Regarding your sample org files: It's an uncommon but maybe a good idea, to have multiple samples in one file, separated with NUL byte. I think this is better to have everything visible in one file instead of thousands of files with a naming schema like heading-*.org. I'm not sure however how well editors (or users) play with NUL bytes.

gitonthescene commented 3 years ago

Thanks for getting back. You’re exactly right that the value is in being able to validate the output for the input and that different parsers will produce different outputs.

But that highlights something else. We’re not working off of a common EBNF. As far as I know there isn’t one. I was hoping to use a common set of test cases to try to suss out how the different parsers behave differently and ideally work towards a consensus.

It’s a bit pie in the sky, but I thought I’d at least take the first steps.

As far as having tests all in the same file, my thinking was that real tests need to test separate files because some parts of the grammar should only exist once in a file or are affected by what other parts exist in the file. Editing lots of little files is a pain though, which is why I edit just the single file but generate lots of test cases from that single file. It also makes debugging a single feature a lot easier.

In any event, I fully admit that my ideas are still a little vague. I’m looking at writing a PEG grammar for org-mode and the exercise reveals that the spec I linked above isn’t very precise. But that just opens the question of how to deal with that imprecision. I thought having examples to point at would help that discussion.

Again, thanks for getting back. If my ideas solidify any more I can let you know if you’re interested. Or if you have any more thoughts on this feel free to open an issue. I’ll close this issue for now.

Thanks again

schoettl commented 3 years ago

Alright, feel free to post here again and re-open the issue, I'm interested in news :)

I also have little experience with PEG. It combines the EBNF with additional "logic" (which we have separated in a transform step).

I'd like to point you to tree-sitter ;) it's also JavaScript and similar to PEG.js.
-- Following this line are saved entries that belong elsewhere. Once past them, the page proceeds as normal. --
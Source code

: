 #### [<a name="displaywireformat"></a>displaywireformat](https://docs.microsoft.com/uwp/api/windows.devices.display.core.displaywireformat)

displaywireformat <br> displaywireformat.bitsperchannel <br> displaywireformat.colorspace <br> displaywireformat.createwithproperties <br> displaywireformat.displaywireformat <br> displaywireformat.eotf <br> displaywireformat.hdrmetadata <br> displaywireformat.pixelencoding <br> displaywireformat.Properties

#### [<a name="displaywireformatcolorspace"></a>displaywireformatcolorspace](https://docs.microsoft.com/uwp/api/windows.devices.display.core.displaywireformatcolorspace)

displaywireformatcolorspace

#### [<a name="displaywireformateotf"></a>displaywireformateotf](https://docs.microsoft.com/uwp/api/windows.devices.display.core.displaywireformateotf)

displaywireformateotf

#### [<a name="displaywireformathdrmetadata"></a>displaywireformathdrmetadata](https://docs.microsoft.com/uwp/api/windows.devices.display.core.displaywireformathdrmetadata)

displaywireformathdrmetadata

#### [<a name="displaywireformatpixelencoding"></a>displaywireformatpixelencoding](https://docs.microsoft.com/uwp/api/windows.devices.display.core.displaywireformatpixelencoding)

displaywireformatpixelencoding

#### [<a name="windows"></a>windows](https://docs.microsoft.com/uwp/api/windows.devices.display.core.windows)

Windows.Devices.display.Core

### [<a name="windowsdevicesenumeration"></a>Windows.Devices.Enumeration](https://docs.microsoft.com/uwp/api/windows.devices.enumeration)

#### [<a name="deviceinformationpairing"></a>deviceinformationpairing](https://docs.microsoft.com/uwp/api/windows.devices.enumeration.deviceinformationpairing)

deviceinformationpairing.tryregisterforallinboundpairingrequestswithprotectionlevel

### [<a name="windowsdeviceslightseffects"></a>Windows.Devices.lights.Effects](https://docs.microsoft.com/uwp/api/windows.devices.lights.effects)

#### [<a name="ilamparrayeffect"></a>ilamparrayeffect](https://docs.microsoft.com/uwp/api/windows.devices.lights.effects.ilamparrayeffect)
For me, tree-sitter looks really promising and just yesterday we had a discussion in the #organice matrix channel about it and how we could use org-parser's EBNF to generate the tree-sitter code. There are already at least two attempts to implement orgmode parsing with tree-sitter.

gitonthescene commented 3 years ago

FWIW, here is my thumbnail sketch of a grammar. It needs a lot of work.

org-mode-grammar.txt

I didn’t know about this EBNF either. Thanks for the pointer.
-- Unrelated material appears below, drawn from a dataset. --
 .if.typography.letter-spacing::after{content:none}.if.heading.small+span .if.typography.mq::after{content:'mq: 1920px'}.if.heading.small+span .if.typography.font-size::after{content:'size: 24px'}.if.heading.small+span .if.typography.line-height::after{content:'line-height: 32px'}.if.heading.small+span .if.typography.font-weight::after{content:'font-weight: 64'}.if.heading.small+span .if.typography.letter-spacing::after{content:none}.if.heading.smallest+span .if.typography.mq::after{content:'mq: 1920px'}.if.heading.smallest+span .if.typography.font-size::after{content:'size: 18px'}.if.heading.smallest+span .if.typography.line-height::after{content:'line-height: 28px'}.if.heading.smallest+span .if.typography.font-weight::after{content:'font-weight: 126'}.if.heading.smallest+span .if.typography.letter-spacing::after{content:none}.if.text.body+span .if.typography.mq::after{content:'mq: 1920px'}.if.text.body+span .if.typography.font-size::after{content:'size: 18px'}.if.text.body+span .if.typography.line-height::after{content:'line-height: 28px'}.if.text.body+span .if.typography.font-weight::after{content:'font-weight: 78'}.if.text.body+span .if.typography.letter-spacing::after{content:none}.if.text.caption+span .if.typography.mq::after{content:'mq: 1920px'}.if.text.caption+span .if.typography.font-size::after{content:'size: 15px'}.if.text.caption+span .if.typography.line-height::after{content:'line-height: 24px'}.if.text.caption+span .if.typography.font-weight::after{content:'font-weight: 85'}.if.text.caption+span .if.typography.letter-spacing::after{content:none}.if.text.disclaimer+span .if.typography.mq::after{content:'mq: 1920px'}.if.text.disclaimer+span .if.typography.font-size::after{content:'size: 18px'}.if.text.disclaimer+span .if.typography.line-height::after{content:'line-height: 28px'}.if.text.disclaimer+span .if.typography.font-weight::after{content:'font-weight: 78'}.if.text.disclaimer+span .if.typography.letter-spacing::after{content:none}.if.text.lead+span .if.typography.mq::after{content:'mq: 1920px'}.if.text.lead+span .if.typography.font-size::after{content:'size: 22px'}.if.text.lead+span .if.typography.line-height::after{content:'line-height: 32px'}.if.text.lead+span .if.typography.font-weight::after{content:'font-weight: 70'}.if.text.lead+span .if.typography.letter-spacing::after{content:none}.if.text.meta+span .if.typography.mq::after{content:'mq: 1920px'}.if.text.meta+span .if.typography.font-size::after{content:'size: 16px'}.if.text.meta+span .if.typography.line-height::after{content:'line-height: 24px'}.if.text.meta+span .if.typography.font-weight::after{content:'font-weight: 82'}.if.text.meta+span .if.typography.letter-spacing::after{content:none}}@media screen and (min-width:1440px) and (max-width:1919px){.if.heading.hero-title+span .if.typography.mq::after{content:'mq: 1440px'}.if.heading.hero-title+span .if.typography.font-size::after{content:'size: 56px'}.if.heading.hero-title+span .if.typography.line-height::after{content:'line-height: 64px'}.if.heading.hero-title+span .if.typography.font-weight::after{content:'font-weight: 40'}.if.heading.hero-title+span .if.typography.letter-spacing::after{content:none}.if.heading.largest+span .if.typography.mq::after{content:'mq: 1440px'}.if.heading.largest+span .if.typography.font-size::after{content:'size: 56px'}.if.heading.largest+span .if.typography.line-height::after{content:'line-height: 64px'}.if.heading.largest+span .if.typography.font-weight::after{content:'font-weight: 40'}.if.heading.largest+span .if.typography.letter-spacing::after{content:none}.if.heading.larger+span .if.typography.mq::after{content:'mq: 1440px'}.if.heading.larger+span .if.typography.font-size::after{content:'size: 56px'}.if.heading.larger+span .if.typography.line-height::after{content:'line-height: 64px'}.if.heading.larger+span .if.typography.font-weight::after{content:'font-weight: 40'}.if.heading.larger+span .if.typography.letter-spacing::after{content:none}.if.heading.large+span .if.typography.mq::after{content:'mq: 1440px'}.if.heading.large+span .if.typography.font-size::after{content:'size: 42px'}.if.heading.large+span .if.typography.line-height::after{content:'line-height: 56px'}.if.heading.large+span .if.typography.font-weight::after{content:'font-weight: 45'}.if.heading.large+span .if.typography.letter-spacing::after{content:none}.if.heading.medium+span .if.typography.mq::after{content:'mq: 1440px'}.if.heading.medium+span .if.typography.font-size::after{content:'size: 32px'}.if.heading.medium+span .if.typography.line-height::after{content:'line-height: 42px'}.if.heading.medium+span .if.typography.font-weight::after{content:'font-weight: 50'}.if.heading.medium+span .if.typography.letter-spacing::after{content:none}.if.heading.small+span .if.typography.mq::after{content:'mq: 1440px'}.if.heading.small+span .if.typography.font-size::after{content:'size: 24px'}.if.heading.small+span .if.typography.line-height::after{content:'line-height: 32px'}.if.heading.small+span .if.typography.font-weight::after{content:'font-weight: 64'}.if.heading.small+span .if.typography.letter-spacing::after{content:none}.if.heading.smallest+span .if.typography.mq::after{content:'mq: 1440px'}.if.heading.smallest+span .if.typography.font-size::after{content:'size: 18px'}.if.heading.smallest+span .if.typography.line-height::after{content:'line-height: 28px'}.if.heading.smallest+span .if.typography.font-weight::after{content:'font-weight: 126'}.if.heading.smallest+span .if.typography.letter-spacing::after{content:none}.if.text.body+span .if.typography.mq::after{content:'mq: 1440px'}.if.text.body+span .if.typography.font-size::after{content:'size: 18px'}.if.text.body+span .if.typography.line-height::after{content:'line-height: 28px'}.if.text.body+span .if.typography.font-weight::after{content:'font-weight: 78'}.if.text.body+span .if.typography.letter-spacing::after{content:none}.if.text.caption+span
nightscape commented 3 years ago

@schoettl this might serve as a starting point, it's a EBNF to treesitter tool: https://github.com/returntocorp/tree-sitter-scala-r2c/blob/master/script/parse_grammar.lua

schoettl commented 3 years ago

Wow, interesting, thanks for that link, @nightscape ! I hope I find some time to try that.

gitonthescene commented 3 years ago

FWIW, I've added a simple little script to dump the structure of an org-document as emacs sees it. I used dash installed as a package, so depending on your emacs setup you might have to tweak it a bit.

That is to say, it shows one version of output. This can become a baseline of sorts for what other output looks like. Normalizing to a standard form obviously depends on the particulars of what's being compared.

Just thought I'd update because it addresses one of your points.

gitonthescene commented 3 years ago

FWIW there is another effort to create an EBNF mentioned here.

I also have put forth a suggestion which might smooth over the adoption of an “official grammar”.